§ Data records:
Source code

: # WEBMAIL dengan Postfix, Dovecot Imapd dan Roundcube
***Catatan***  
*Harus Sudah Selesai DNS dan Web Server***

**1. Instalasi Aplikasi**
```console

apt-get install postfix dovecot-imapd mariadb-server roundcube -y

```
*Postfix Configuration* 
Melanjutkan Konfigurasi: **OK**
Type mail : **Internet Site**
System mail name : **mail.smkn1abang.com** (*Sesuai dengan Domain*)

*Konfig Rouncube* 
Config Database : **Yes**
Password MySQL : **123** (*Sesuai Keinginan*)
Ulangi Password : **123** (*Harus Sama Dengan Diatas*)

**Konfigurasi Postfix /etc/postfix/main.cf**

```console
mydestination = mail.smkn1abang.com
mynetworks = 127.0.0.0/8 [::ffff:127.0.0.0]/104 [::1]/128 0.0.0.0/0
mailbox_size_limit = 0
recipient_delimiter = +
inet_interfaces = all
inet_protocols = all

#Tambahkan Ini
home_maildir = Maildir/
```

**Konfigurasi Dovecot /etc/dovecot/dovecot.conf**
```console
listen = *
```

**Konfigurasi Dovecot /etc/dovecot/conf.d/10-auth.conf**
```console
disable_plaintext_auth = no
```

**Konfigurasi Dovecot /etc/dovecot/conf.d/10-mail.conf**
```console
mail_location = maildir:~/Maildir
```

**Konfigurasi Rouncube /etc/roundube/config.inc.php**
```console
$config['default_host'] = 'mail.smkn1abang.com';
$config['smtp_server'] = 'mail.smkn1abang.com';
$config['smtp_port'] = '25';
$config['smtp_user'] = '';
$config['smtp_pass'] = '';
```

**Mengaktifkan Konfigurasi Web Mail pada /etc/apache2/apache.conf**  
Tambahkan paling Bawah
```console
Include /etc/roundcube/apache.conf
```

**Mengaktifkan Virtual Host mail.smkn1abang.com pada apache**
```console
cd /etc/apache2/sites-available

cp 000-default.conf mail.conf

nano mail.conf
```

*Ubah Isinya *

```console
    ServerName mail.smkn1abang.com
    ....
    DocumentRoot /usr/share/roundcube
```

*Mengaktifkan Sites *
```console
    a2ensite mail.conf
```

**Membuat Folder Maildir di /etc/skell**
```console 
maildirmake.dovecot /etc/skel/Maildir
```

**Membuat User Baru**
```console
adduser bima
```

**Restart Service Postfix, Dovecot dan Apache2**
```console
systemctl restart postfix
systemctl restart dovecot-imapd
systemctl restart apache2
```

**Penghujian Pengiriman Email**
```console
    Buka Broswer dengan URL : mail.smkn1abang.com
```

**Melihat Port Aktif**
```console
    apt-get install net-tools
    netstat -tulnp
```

§ WORK REQUEST: The lines from the beginning of the records through the line containing "Config Database : **Yes**" should be reproduced exactly. Include nothing else.

§ OUTPUT FOR THIS EXERCISE:
Source code

: # WEBMAIL dengan Postfix, Dovecot Imapd dan Roundcube
***Catatan***  
*Harus Sudah Selesai DNS dan Web Server***

**1. Instalasi Aplikasi**
```console

apt-get install postfix dovecot-imapd mariadb-server roundcube -y

```
*Postfix Configuration* 
Melanjutkan Konfigurasi: **OK**
Type mail : **Internet Site**
System mail name : **mail.smkn1abang.com** (*Sesuai dengan Domain*)

*Konfig Rouncube* 
Config Database : **Yes**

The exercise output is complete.